To suggest, almost in the same sentence that we should aim to stop importing Saudi oil, and at the same time not invest in “technologies of the future,” leads me to wondering as to whether Michael Lynch has been watching too many Harry Potter movies. You cannot, short of waving a magic wand in a fictitious universe, replace something with nothing. If the nation is to stop importing Saudi oil it has to replace it with something else.

Reducing demand by improving energy efficiency is a method that has been demonstrated to work in California. I get 50% better mileage with my Camry hybrid than I got with the Buick that preceded it. So technology has already a track record of providing a way of reducing energy demand. In the right places wind has been able to generate significant amounts of power – I don’t think that it is going to be enough, or grow fast enough to play a significant part in the coming energy shortage, and since it largely is aimed at replacing coal rather than oil it is a bit of a red herring to the problems of the coming oil shortage.

In the immediate short term KSA has said that they can produce enough crude to meet any potential shortages. Whether they can match the quality of the crudes that are needed is yet to be determined, as will be the time that such an increase in production must extend. The IEA has also mentioned drawing down the reserve stocks held by member nations.
IEA also said it can make up for any lost shipments from Libya by tapping into large surpluses held by member countries, which include the U.S., the United Kingdom, France and Germany. Altogether, member nations hold 1.6 billion barrels of emergency oil supplies, or enough crude to supply the group for 145 days.
Unfortunately the political crises may play out over a longer time frame than will allow this to be a viable solution. Short term fluctuations in the price of oil, as the reality of the situation starts to play out over the next few months are similarly no useful guide to the ultimate development of this situation. It is too early to know whether, for example, changes in government will change the supply of fuel to Israel, which is already looking for alternate sources of supply. (Their indigenous new gas will likely not show up in a pipeline for a couple of years yet). And that is but one precursor of other changes that might come about.

Being more cautious than Mr Lynch I do not plan on predicting how this might play out, but that does not stop me suspecting that, as he has been frequently in the past, he will be proven wrong this time also.


  1. Ongoing political instability in MENA doesn't affect how much oil is in the ground, other than perhaps preserving some of it for future use.

    One cannot help but be struck by the huge discrepancy in the number of exploratory wells that have been drilled in North America, vs the number of similar wells drilled in the Middle East. MENA is seriously underexplored compared to North America.

    If you find giant wells from the start, there is little need to keep looking for more, as long as the early found giants keep producing. Particularly if you are a backwater country with only so many thousand royals.

    Had the kingdoms not kicked out the international oil cos, it is likely that production there would be higher, with many more exploratory wells having been dug.
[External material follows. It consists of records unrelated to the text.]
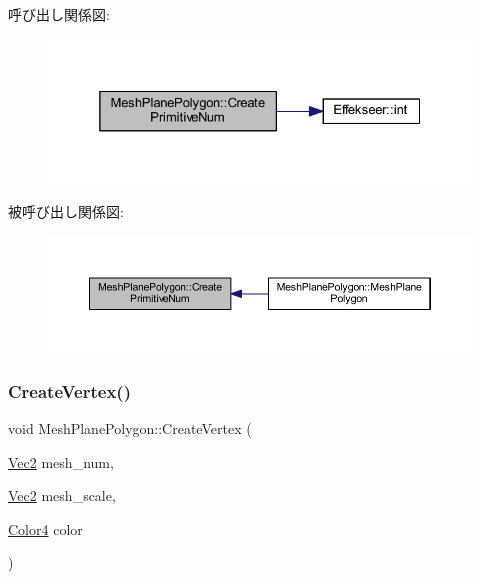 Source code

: 呼び出し関係図\+:\nopagebreak
\begin{figure}[H]
\begin{center}
\leavevmode
\includegraphics[width=325pt]{class_mesh_plane_polygon_a0228c78794fe950ccb69b3a77a0239b8_cgraph}
\end{center}
\end{figure}
被呼び出し関係図\+:\nopagebreak
\begin{figure}[H]
\begin{center}
\leavevmode
\includegraphics[width=350pt]{class_mesh_plane_polygon_a0228c78794fe950ccb69b3a77a0239b8_icgraph}
\end{center}
\end{figure}
\mbox{\label{class_mesh_plane_polygon_a50cdb56a3faa5d0bbb8ff75c3dcc2830}} 
\subsubsection{\texorpdfstring{Create\+Vertex()}{CreateVertex()}}
{\footnotesize\ttfamily void Mesh\+Plane\+Polygon\+::\+Create\+Vertex (\begin{DoxyParamCaption}\item[{\mbox{\hyperlink{_vector3_d_8h_a5ef6e95dfc5f9d3820b71772d99bbc25}{Vec2}}}]{mesh\+\_\+num,  }\item[{\mbox{\hyperlink{_vector3_d_8h_a5ef6e95dfc5f9d3820b71772d99bbc25}{Vec2}}}]{mesh\+\_\+scale,  }\item[{\mbox{\hyperlink{_vector3_d_8h_a9c2339f516cf07ce4753b8a99fab3791}{Color4}}}]{color }\end{DoxyParamCaption})\hspace{0.3cm}{\ttfamily [private]}}



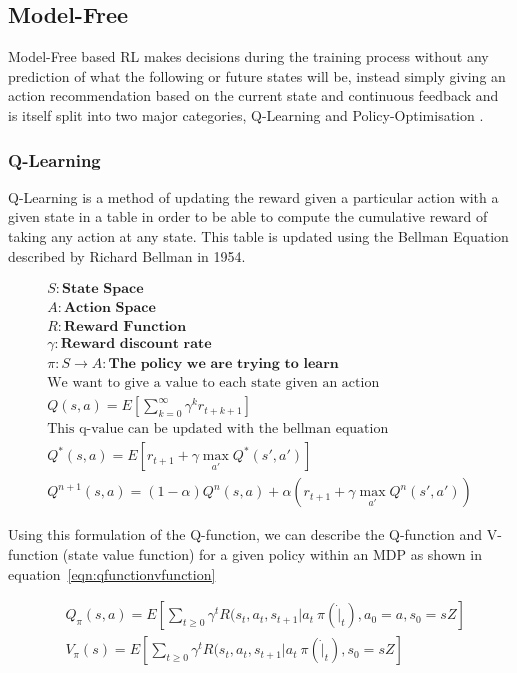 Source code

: \documentclass{article}
\begin{document}

\subsection{Model-Free}
Model-Free based RL makes decisions during the training process without any prediction of what the following or future states will be, instead simply giving an action recommendation based on the current state and continuous feedback and is itself split into two major categories, Q-Learning and Policy-Optimisation \cite{Huang2020Model-basedLearning}.
 \\
 \subsubsection{Q-Learning}
Q-Learning is a method of updating the reward given a particular action with a given state in a table in order to be able to compute the cumulative reward of taking any action at any state. This table is updated using the Bellman Equation described by Richard Bellman in 1954\cite{RichardBellman1954TheProgramming}.


\begin{align*}
&    S: \textbf{State Space} \\
&    A: \textbf{Action Space} \\
&    R: \textbf{Reward Function} \\
&    \gamma: \textbf{Reward discount rate} \\
&    \pi : S \rightarrow A: \textbf{The policy we are trying to learn}
&    \\
&    \text{We want to give a value to each state given an action }\\
&    Q(s,a) = E[\sum^{\infty}_{k=0}\gamma^k r_{t+k+1}] \\
&    \text{This q-value can be updated with the bellman equation} \\
&    Q^*(s,a) = E[r_{t+1} + \gamma \max_{a'} Q^*(s',a')] \\
&    Q^{n+1}(s,a) = (1-\alpha)Q^{n}(s,a) + \alpha(r_{t+1} + \gamma \max_{a'} Q^{n}(s',a'))
\end{align*}

Using this formulation of the Q-function, we can describe the Q-function and V-function (state value function) for a given policy within an MDP as shown in equation~\ref{eqn:qfunctionvfunction}

\begin{subequations}\label{eqn:qfunctionvfunction}
\begin{align}
    & Q_\pi(s,a) = E[\sum_{t \ge 0} \gamma^t R(s_t, a_t, s_{t+1} | a_t ~ \pi(\dot | _t), a_0 = a, s_0 = sZ] \\
    & V_\pi(s) = E[\sum_{t \ge 0} \gamma^t R(s_t, a_t, s_{t+1} | a_t ~ \pi(\dot | _t), s_0 = sZ] \\
\end{align}
\end{subequations}
\end{document}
    How much higher? How many more wells? That information can only be guessed at. At this point, Michael Lynch's guesses look better than Matt Simmons'. But they are still guesses.

  2. And that still does not give them increased capability tomorrow. I believe them when they say that they will only raise production a limited amount, and given that they don't need to do more than that they will only be of limited help in the long term.